(Plain-text document sources)
******************************

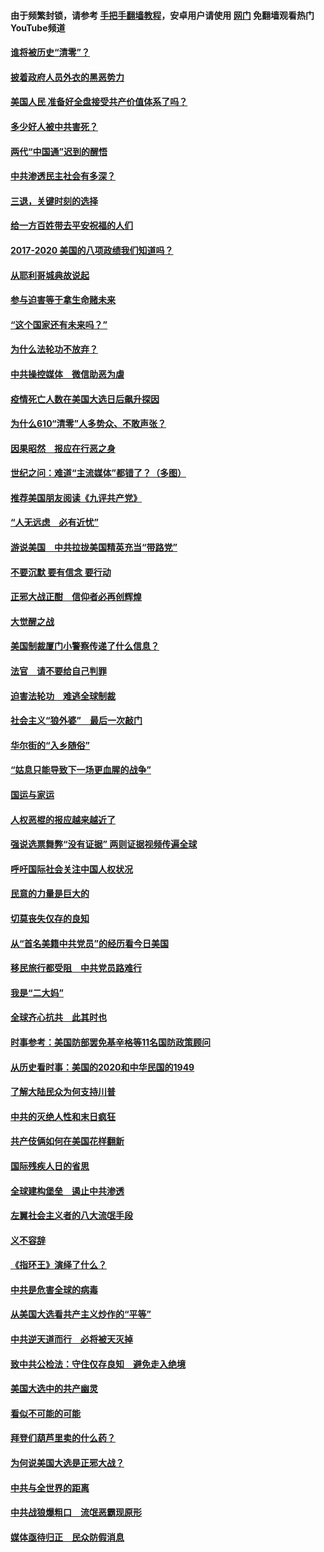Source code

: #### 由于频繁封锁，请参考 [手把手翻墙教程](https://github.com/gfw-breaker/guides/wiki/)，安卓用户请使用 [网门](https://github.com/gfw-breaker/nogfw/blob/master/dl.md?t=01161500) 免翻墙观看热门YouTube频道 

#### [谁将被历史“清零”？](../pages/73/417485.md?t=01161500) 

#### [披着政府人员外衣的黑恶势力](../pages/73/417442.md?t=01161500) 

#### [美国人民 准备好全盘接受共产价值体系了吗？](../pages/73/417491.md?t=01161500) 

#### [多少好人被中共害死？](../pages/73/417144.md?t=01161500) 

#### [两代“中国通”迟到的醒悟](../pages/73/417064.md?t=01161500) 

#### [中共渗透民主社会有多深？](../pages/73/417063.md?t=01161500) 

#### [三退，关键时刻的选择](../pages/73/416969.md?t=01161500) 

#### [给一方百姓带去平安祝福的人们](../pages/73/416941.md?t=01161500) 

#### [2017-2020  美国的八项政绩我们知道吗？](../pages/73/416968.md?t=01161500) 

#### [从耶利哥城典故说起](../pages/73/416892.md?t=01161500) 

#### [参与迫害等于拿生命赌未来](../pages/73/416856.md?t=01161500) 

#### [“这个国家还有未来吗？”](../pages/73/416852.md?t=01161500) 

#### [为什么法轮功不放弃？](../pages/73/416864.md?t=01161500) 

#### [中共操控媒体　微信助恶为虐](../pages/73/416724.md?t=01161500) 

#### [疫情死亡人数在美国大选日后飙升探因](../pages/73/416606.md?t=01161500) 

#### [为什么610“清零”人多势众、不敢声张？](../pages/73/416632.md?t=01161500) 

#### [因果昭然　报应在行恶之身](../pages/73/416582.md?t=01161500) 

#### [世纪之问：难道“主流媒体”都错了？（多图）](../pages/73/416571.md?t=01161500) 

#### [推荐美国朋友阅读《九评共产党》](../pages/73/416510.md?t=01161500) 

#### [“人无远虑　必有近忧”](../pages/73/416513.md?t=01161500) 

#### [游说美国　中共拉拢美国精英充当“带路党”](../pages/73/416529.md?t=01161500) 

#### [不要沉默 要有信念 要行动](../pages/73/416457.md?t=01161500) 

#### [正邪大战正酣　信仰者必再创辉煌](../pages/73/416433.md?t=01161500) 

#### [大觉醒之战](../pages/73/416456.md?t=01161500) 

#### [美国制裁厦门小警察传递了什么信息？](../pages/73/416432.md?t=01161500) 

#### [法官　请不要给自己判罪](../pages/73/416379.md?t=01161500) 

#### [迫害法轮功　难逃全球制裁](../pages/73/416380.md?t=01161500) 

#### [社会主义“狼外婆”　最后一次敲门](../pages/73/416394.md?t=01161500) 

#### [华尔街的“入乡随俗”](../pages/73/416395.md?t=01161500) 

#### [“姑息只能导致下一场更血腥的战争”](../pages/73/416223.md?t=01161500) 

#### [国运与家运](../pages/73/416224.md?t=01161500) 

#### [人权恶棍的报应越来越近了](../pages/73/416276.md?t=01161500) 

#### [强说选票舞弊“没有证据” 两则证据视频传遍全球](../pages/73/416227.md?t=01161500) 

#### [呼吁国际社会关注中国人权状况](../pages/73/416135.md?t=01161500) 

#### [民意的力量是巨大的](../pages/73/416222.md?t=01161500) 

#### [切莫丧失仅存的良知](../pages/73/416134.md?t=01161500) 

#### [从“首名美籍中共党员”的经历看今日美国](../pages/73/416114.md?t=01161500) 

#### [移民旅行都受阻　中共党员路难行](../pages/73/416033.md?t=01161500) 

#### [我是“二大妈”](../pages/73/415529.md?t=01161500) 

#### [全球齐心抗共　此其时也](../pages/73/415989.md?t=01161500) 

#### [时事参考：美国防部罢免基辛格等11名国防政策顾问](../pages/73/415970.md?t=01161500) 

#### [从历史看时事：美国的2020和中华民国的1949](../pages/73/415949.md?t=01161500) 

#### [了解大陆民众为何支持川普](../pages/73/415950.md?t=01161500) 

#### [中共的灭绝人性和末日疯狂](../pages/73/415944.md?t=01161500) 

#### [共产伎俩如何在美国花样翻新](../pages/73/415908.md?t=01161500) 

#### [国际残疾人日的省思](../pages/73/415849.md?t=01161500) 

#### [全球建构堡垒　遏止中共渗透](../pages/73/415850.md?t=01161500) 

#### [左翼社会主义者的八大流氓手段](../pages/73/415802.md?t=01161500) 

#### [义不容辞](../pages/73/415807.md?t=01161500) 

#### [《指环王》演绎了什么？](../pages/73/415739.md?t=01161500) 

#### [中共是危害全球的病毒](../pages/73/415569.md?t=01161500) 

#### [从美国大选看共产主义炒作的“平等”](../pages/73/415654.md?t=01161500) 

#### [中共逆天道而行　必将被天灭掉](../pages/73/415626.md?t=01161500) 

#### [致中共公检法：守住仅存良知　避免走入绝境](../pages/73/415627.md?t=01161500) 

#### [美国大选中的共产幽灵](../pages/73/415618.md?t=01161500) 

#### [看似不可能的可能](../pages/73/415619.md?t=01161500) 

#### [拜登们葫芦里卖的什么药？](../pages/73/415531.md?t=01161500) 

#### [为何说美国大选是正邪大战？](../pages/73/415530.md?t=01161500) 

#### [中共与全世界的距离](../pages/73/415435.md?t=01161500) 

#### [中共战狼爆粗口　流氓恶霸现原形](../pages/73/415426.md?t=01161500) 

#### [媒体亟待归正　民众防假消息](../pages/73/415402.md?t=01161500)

******************************

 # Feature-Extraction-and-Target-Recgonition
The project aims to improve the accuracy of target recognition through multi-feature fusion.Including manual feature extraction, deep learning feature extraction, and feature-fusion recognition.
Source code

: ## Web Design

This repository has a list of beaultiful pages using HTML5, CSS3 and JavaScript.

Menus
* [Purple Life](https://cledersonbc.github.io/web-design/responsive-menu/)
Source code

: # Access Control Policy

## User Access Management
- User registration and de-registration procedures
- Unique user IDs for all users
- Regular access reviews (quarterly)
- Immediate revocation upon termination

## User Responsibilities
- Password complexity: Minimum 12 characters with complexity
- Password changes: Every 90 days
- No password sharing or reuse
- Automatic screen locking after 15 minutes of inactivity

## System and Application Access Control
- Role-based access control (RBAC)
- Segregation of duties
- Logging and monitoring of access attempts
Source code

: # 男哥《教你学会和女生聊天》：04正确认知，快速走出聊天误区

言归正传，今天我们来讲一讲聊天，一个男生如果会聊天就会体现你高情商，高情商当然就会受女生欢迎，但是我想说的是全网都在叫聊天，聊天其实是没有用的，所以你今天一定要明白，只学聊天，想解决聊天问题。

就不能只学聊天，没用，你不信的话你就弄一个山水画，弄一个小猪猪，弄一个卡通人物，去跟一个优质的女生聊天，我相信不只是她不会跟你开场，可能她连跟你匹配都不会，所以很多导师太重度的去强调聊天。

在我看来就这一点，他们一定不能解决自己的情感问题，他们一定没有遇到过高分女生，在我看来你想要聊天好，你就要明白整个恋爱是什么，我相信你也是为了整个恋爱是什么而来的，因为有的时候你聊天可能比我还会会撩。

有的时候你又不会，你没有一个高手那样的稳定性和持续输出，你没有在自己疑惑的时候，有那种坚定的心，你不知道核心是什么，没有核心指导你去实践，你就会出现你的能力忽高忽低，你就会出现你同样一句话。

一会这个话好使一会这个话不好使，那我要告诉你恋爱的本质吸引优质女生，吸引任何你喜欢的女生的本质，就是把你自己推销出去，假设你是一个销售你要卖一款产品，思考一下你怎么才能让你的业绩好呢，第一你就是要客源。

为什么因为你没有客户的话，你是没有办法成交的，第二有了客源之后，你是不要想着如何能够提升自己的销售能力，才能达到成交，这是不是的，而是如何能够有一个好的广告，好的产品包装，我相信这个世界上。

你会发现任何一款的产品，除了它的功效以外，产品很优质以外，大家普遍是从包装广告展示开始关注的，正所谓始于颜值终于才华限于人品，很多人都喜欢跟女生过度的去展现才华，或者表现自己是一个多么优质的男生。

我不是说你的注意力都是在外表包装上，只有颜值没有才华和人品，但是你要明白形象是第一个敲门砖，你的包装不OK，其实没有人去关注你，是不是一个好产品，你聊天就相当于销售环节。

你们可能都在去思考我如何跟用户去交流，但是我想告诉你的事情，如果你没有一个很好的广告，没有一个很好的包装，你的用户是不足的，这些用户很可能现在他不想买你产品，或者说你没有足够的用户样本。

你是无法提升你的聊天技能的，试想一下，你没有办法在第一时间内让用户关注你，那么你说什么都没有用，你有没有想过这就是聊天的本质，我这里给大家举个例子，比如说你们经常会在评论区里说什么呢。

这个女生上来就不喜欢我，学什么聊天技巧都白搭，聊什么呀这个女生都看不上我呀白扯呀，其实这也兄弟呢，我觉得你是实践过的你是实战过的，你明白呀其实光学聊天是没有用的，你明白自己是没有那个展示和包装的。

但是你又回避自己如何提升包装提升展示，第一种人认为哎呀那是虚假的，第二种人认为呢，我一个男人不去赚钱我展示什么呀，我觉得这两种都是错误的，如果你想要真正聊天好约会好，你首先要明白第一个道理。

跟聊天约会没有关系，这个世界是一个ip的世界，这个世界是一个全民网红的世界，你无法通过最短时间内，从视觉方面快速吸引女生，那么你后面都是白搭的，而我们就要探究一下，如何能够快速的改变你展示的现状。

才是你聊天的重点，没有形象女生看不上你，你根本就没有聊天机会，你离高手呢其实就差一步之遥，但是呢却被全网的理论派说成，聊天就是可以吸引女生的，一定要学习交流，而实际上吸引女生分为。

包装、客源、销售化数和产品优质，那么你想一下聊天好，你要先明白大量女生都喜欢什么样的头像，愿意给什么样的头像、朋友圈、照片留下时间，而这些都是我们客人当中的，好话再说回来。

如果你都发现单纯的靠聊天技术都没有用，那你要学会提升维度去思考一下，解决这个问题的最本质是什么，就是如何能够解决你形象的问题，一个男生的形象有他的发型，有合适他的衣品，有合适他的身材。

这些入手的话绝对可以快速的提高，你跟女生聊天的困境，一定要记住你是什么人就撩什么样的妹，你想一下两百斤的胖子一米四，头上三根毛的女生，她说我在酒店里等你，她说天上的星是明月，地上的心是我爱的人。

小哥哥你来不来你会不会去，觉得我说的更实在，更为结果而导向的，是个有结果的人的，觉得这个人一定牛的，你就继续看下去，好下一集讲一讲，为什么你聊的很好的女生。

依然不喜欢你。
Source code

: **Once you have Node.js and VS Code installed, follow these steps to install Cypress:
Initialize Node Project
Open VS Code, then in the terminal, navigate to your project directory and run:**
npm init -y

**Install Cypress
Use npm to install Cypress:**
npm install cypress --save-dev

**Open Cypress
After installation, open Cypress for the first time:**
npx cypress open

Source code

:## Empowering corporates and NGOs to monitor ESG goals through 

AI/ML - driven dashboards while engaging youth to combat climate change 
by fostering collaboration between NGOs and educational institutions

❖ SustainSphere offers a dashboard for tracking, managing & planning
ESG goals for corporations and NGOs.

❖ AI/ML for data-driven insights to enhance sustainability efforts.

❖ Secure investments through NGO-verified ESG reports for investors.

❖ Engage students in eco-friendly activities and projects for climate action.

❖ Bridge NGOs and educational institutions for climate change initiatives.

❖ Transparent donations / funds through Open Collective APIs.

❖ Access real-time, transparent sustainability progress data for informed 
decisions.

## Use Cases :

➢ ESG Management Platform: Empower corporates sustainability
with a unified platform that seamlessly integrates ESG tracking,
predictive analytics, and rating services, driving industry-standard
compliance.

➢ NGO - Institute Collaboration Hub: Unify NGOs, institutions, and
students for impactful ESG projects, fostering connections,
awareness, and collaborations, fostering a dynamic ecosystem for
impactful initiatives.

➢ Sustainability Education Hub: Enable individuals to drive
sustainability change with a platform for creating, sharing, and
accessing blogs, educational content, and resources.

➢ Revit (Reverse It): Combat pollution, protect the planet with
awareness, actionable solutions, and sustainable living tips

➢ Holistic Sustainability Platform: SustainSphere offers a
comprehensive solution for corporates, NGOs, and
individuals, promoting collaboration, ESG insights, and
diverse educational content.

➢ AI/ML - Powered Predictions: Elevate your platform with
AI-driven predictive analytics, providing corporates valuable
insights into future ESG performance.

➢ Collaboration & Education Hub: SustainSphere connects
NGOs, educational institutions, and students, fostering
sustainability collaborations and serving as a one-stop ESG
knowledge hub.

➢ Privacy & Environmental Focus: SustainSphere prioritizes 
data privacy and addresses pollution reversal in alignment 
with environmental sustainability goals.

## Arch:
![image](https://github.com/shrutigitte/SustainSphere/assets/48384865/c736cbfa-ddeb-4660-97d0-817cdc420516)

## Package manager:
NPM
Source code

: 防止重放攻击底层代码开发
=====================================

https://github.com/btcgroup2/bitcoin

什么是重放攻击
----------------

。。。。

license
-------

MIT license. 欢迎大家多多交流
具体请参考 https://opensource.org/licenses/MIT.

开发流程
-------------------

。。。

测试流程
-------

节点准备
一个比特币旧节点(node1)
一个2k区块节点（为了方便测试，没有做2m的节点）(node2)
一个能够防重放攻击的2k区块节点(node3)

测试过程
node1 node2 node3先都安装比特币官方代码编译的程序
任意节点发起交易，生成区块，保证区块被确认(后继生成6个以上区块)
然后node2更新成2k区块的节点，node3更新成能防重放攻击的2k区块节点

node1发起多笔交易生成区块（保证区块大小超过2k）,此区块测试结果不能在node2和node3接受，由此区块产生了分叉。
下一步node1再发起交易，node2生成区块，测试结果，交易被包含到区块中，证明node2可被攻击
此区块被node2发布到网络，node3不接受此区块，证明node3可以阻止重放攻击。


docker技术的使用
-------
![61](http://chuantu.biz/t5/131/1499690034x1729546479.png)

******************************

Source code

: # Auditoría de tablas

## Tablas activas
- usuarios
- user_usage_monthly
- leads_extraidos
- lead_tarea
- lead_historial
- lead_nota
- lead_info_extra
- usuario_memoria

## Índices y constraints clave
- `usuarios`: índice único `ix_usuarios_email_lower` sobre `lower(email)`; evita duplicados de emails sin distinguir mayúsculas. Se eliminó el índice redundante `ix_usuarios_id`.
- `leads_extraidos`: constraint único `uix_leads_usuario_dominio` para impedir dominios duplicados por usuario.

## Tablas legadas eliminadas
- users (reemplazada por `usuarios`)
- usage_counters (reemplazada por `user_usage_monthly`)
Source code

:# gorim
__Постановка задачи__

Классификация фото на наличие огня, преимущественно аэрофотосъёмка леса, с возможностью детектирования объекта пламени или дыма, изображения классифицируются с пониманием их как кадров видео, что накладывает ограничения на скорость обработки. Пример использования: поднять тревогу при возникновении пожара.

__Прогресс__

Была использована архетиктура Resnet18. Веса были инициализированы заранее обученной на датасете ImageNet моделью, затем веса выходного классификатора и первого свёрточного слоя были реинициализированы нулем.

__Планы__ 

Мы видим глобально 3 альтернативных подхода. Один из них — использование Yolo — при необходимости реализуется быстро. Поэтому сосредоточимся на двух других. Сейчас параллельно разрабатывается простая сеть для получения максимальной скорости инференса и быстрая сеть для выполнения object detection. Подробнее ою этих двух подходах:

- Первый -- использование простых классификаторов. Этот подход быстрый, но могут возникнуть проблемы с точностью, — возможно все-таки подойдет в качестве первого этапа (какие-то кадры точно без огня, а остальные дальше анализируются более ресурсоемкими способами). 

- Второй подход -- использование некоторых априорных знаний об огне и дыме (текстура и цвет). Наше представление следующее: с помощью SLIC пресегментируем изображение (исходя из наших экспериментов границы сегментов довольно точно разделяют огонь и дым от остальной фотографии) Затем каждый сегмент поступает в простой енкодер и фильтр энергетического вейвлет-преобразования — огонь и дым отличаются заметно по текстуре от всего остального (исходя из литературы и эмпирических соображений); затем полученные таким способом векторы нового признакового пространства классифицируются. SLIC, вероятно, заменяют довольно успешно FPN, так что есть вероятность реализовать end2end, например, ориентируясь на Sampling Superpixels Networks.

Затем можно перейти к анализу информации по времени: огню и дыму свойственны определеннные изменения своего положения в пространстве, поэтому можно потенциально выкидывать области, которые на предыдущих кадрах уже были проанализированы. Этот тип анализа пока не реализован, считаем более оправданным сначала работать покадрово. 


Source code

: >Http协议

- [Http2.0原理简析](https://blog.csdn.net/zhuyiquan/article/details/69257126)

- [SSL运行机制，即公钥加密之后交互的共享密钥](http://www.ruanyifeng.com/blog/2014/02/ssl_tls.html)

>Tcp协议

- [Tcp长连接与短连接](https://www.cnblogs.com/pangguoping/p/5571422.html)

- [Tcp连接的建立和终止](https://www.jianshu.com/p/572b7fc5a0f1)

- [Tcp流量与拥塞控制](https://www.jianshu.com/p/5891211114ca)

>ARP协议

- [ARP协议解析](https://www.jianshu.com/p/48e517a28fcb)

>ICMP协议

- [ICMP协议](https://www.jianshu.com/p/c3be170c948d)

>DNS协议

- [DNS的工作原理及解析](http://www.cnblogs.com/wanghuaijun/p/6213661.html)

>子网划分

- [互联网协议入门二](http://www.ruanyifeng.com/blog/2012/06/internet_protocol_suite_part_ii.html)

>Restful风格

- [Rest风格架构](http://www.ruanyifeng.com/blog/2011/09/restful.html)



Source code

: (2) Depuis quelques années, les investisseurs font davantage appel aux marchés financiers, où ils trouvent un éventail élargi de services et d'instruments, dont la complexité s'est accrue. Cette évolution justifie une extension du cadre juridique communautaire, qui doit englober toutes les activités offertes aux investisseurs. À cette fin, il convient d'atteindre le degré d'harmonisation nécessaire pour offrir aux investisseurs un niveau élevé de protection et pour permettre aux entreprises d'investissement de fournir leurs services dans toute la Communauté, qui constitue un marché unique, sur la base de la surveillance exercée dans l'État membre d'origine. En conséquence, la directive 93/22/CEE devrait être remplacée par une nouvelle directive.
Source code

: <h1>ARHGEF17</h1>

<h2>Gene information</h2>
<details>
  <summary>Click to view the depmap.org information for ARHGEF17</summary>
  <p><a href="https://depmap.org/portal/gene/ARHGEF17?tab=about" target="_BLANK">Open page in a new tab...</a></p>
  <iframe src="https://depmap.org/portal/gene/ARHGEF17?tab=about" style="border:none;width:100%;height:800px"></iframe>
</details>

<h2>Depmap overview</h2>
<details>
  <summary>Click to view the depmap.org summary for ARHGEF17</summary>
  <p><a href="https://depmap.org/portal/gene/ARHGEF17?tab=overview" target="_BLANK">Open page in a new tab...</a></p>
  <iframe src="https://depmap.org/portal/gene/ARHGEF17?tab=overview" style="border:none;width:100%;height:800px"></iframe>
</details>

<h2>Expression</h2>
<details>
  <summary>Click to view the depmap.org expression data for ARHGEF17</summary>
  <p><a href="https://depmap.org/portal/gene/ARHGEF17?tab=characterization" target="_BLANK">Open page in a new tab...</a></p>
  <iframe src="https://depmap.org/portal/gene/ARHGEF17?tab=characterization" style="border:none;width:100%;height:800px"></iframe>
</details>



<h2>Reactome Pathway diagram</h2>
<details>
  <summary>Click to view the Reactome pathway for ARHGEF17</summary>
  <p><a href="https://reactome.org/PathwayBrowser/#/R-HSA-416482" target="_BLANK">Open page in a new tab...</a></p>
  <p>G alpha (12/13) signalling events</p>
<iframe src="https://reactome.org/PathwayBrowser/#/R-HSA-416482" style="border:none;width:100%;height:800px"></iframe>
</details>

******************************

— Instructions for the task —
The answer should be nothing but the number of lines in this data that include "классифицируются".

— Exercise output —
2